While your cake is cooking and cooling, you can work on your fondant covering.

We’re going to do a cocoa-mocha fondant today.  So, in the bowl of your mixer, plop in 3/4 cup butter, softened, 3/4 cup corn syrup, and 2 teaspoons vanilla extract.  Mix that until creamy, then add in 3/4 cup unsweetened cocoa, 3 tablespoons instant espresso powder, and, slowly, so you don’t start an icing sugar mushroom cloud, about 5 cups icing sugar.

You may need to adjust the level of icing sugar until you get the appropriate doughy texture.  You can always knead in more icing sugar with your hands.  Set that aside.  Possibly in the fridge to firm up a little.
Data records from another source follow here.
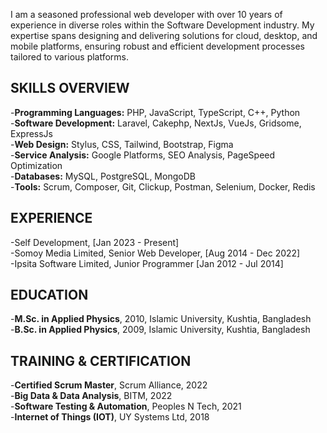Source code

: I am a seasoned professional web developer with over 10 years of experience in diverse roles within the Software Development industry. My expertise spans designing and delivering solutions for cloud, desktop, and mobile platforms, ensuring robust and efficient development processes tailored to various platforms.

SKILLS OVERVIEW
------------------------------------------------------------------------------------------------------------------------------
-**Programming Languages:** PHP, JavaScript, TypeScript, C++, Python<br>
-**Software Development:** Laravel, Cakephp, NextJs, VueJs, Gridsome, ExpressJs<br>
-**Web Design:** Stylus, CSS, Tailwind, Bootstrap, Figma<br>
-**Service Analysis:** Google Platforms, SEO Analysis, PageSpeed Optimization<br>
-**Databases:** MySQL, PostgreSQL, MongoDB<br>
-**Tools:** Scrum, Composer, Git, Clickup, Postman, Selenium, Docker, Redis

EXPERIENCE
------------------------------------------------------------------------------------------------------------------------------
-Self Development, [Jan 2023 - Present]<br>
-Somoy Media Limited, Senior Web Developer, [Aug 2014 - Dec 2022]<br>
-Ipsita Software Limited, Junior Programmer [Jan 2012 - Jul 2014]<br>

EDUCATION
------------------------------------------------------------------------------------------------------------------------------
-**M.Sc. in Applied Physics**, 2010, Islamic University, Kushtia, Bangladesh<br>
-**B.Sc. in Applied Physics**, 2009, Islamic University, Kushtia, Bangladesh<br>

TRAINING & CERTIFICATION
------------------------------------------------------------------------------------------------------------------------------
-**Certified Scrum Master**, Scrum Alliance, 2022<br>
-**Big Data & Data Analysis**, BITM, 2022<br>
-**Software Testing & Automation**, Peoples N Tech, 2021<br>
-**Internet of Things (IOT)**, UY Systems Ltd, 2018<br>


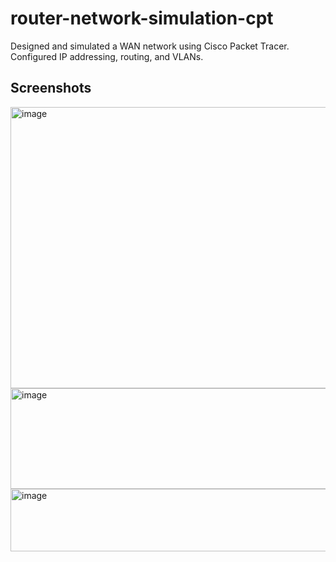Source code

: # router-network-simulation-cpt
Designed and simulated a WAN network using Cisco Packet Tracer. Configured IP addressing, routing, and VLANs.

## Screenshots
<img width="619" height="450" alt="image" src="https://github.com/user-attachments/assets/09f8e442-4581-45d4-a354-d33d752ab665" />

<img width="531" height="161" alt="image" src="https://github.com/user-attachments/assets/183b866a-c050-4ca6-8b21-d2543402093b" />

<img width="546" height="100" alt="image" src="https://github.com/user-attachments/assets/827589dd-254f-4f62-983e-45f88861dc4d" />
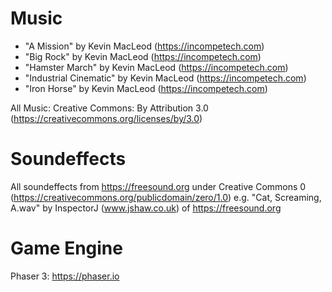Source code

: Music
=====

* "A Mission" by Kevin MacLeod (https://incompetech.com)
* "Big Rock" by Kevin MacLeod (https://incompetech.com)
* "Hamster March" by Kevin MacLeod (https://incompetech.com)
* "Industrial Cinematic" by Kevin MacLeod (https://incompetech.com)
* "Iron Horse" by Kevin MacLeod (https://incompetech.com)

All Music: Creative Commons: By Attribution 3.0 (https://creativecommons.org/licenses/by/3.0)

Soundeffects
============

All soundeffects from https://freesound.org under Creative Commons 0 (https://creativecommons.org/publicdomain/zero/1.0)
e.g. "Cat, Screaming, A.wav" by InspectorJ (www.jshaw.co.uk) of https://freesound.org

Game Engine
===========

Phaser 3: https://phaser.io
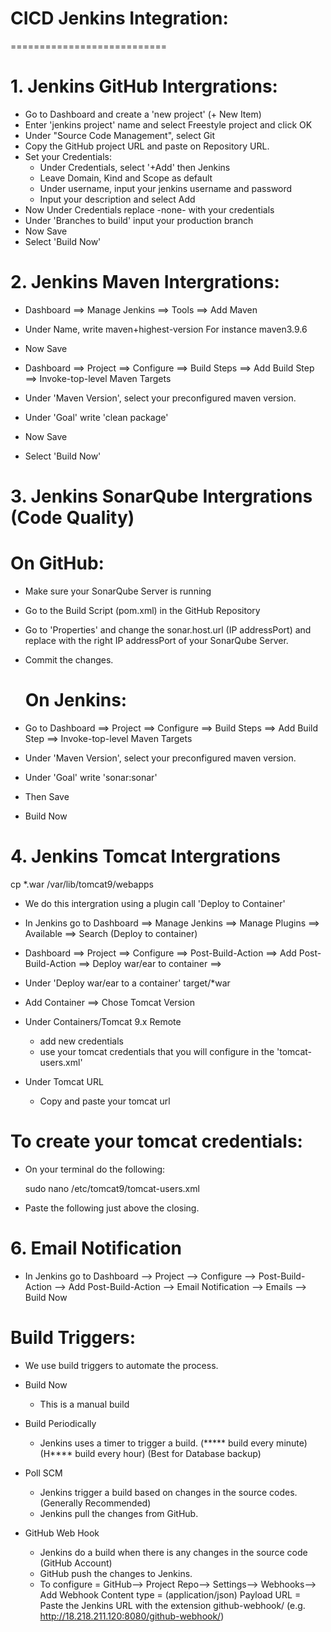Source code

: # CICD Jenkins Integration:
===========================

# 1. Jenkins GitHub Intergrations:  
  - Go to Dashboard and create a 'new project' (+ New Item)
  - Enter 'jenkins project' name and select Freestyle project and click OK 
  - Under "Source Code Management", select Git 
  - Copy the GitHub project URL and paste on Repository URL. 
  - Set your Credentials: 
    - Under Credentials, select '+Add' then Jenkins
    - Leave Domain, Kind and Scope as default
    - Under username, input your jenkins username and password
    - Input your description and select Add
  - Now Under Credentials replace -none- with your credentials 
  - Under 'Branches to build' input your production branch 
  - Now Save 
  - Select 'Build Now'


# 2. Jenkins Maven Intergrations:  
  - Dashboard ==> Manage Jenkins ==> Tools ==> Add Maven 
  - Under Name, write maven+highest-version 
    For instance maven3.9.6
  - Now Save

  - Dashboard ==> Project ==> Configure ==> Build Steps ==> 
    Add Build Step ==> Invoke-top-level Maven Targets 
  - Under 'Maven Version', select your preconfigured maven version.
  - Under 'Goal' write 'clean package' 
  - Now Save
  - Select 'Build Now'


# 3. Jenkins SonarQube Intergrations (Code Quality) 
  # On GitHub:  
  - Make sure your SonarQube Server is running 
  - Go to the Build Script (pom.xml) in the GitHub Repository
  - Go to 'Properties' and change the sonar.host.url (IP addressPort) and replace with the 
    right IP addressPort of your SonarQube Server. 
  - Commit the changes. 

     # On Jenkins:  
  - Go to Dashboard ==> Project ==> Configure ==> Build Steps ==> Add Build Step ==> 
    Invoke-top-level Maven Targets
  - Under 'Maven Version', select your preconfigured maven version.
  - Under 'Goal' write 'sonar:sonar'
  - Then Save 
  - Build Now    

# 4. Jenkins Tomcat Intergrations 
   cp *.war /var/lib/tomcat9/webapps   
 - We do this intergration using a plugin call 'Deploy to Container'  
 - In Jenkins go to Dashboard ==> Manage Jenkins ==> Manage Plugins ==> 
   Available ==> Search (Deploy to container)

 - Dashboard ==> Project ==> Configure ==> Post-Build-Action ==> Add Post-Build-Action ==> 
   Deploy war/ear to container ==>

 - Under 'Deploy war/ear to a container'
   target/*war
 - Add Container ==> Chose Tomcat Version 

 - Under Containers/Tomcat 9.x Remote 
   - add new credentials
   - use your tomcat credentials that you will configure in the 'tomcat-users.xml'

 - Under Tomcat URL 
   - Copy and paste your tomcat url 


 # To create your tomcat credentials: 
 - On your terminal do the following: 

     sudo nano /etc/tomcat9/tomcat-users.xml 

 - Paste the following just above the </tomcat-users> closing.

     <user username="tomcat" password="admin123" roles="manager-gui,admin-gui"/>
     <user username="vin" password="admin123" roles="manager-gui,admin-gui,manager-script"/> 


# 6. Email Notification 
  - In Jenkins go to Dashboard --> Project --> Configure --> Post-Build-Action --> 
    Add Post-Build-Action --> Email Notification --> Emails --> Build Now  





Build Triggers: 
===============
- We use build triggers to automate the process.  
- Build Now          
  - This is a manual build 

- Build Periodically 
  - Jenkins uses a timer to trigger a build. 
    (***** build every minute) 
    (H**** build every hour) 
    (Best for Database backup)

- Poll SCM           
   - Jenkins trigger a build based on changes in the source codes. 
     (Generally Recommended) 
   - Jenkins pull the changes from GitHub.   

- GitHub Web Hook    
   - Jenkins do a build when there is any changes in the source code 
   (GitHub Account) 
   - GitHub push the changes to Jenkins.  
   - To configure = GitHub--> Project Repo--> Settings--> Webhooks-->  Add Webhook 
     Content type = (application/json)
     Payload URL = Paste the Jenkins URL with the extension github-webhook/ 
     (e.g. http://18.218.211.120:8080/github-webhook/)
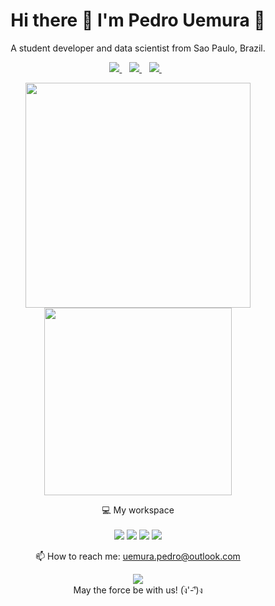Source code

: 

<h1 align='center'>
  Hi there 👋 I'm Pedro Uemura 🧙
</h1>

<p align='center'>
  A student developer and data scientist from Sao Paulo, Brazil.
</p>



<p align='center'>
  
  <a href="https://www.linkedin.com/in/uemura/" target="_blank">
    <img src="https://img.shields.io/badge/linkedin-%230077B5.svg?&style=for-the-badge&logo=linkedin&logoColor=white" / target"_blank">
  </a>&nbsp;&nbsp;
  <a href="https://www.instagram.com/u3mura">
    <img src="https://img.shields.io/badge/instagram-%23E4405F.svg?&style=for-the-badge&logo=instagram&logoColor=white" />        
  </a>&nbsp;&nbsp;
  <a href="https://twitter.com/u3mura">
    <img src="https://img.shields.io/badge/Twitter-1DA1F2?style=for-the-badge&logo=twitter&logoColor=white" />        
  </a>&nbsp;&nbsp;
  
</p>

<p align='center'>
  <a href="#"><img src="https://github-readme-stats.vercel.app/api?username=U3mura&show_icons=true&count_private=true&theme=tokyonight" width="360"></a> <a href="#"><img src="https://github-readme-stats.vercel.app/api/top-langs/?username=U3mura&layout=compact&theme=tokyonight" width="300"></a>
</p>

<p align='center'>
  💻 My workspace<br/><br/>
  <img src="https://img.shields.io/badge/windows-%230078D6.svg?&style=for-the-badge&logo=windows&logoColor=white" />
  <img src="https://img.shields.io/badge/AMD-Ryzen_5_3600-ED1C24?style=for-the-badge&logo=amd&logoColor=white" />
  <img src="https://img.shields.io/badge/RAM-16GB-%230071C5.svg?&style=for-the-badge&logoColor=white" />
  <img src="https://img.shields.io/badge/AMD-Radeon_RX_5600XT-ED1C24?style=for-the-badge&logo=amd&logoColor=white" />
</p>

<p align='center'>
  📫 How to reach me: <a href='mailto:uemura.pedro@outlook.com'>uemura.pedro@outlook.com</a>
</p>
<p align='center'>
  <a href="#"><img src="https://badges.pufler.dev/visits/U3mura/u3mura"></a><br>
  May the force be with us! (ง︡'-'︠)ง
</p>

<!--
**U3mura/u3mura** is a ✨ _special_ ✨ repository because its `README.md` (this file) appears on your GitHub profile.

Here are some ideas to get you started:

- 🔭 I’m currently working on ....
- 🌱 I’m currently learning ...
- 👯 I’m looking to collaborate on ...
- 🤔 I’m looking for help with ...
- 💬 Ask me about ...
- 📫 How to reach me: ...
- 😄 Pronouns: ...
- ⚡ Fun fact: ...
-->
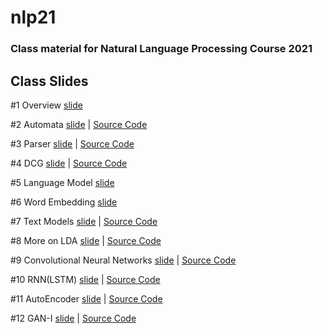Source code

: # nlp21

### Class material for Natural Language Processing Course 2021

## Class Slides
#1 Overview [slide](https://info-ruc.github.io/nlp21/overview.pdf) 

#2 Automata [slide](https://info-ruc.github.io/nlp21/automata.pdf) 
| [Source Code](https://info-ruc.github.io/nlp21/auto.pl)

#3 Parser [slide](https://info-ruc.github.io/nlp21/parser.pdf) 
| [Source Code](https://info-ruc.github.io/nlp21/parser.pl)

#4 DCG [slide](https://info-ruc.github.io/nlp21/dcg.pdf) 
| [Source Code](https://info-ruc.github.io/nlp21/dcg.zip)

#5 Language Model [slide](https://info-ruc.github.io/nlp21/lanmod21.pdf) 

#6 Word Embedding [slide](https://info-ruc.github.io/nlp21/embedding.pdf) 

#7 Text Models [slide](https://info-ruc.github.io/nlp21/textmodel.pdf) 
| [Source Code](https://info-ruc.github.io/nlp21/textmodel.zip)

#8 More on LDA [slide](https://info-ruc.github.io/nlp21/morelda.pdf) 
| [Source Code](https://info-ruc.github.io/nlp21/morelda.zip)

#9 Convolutional Neural Networks [slide](https://info-ruc.github.io/nlp21/dl-cnn.pdf) 
| [Source Code](https://info-ruc.github.io/nlp21/cnn.zip)

#10 RNN(LSTM) [slide](https://info-ruc.github.io/nlp21/dl-lstm.pdf) 
| [Source Code](https://info-ruc.github.io/nlp21/lstm.zip)

#11 AutoEncoder [slide](https://info-ruc.github.io/nlp21/dl-ae.pdf) 
| [Source Code](https://info-ruc.github.io/nlp21/ae.zip)

#12 GAN-I [slide](https://info-ruc.github.io/nlp20/dl-gan.pdf) 
| [Source Code](https://info-ruc.github.io/nlp20/gan.zip)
Now we’re going to make the decorating fondant.  In a clean bowl, mix together 1/4 cup softened butter, 1/4 cup lily white corn syrup (because otherwise it won’t turn out as light as you want it to), and 1 teaspoon almond extract.

Mix that until it’s creamy, then add in about 2 cups icing sugar and mix until doughy.  Set that aside.  Again, you can put it in the fridge.  Or next to an open window to catch the cold Newfoundland breeze.  Of course if you live anywhere else at this time of year you probably have your air conditioning on so you could always use that.

Normally, you would create a buttercream icing to go under your fondant, a nice solid glue to hold everything together.  But since when do I obey the rules?  We’re going to go with a ganâche, and that’s all there is to it.

Chop up another 8oz chocolate (your choice, of course), and melt that in a double boiler.

When it’s completely melted, whisk in 2 cups whipping cream until smooth.  Chuck that in the fridge to let it cool completely and thicken.  Stir it around every once in a while.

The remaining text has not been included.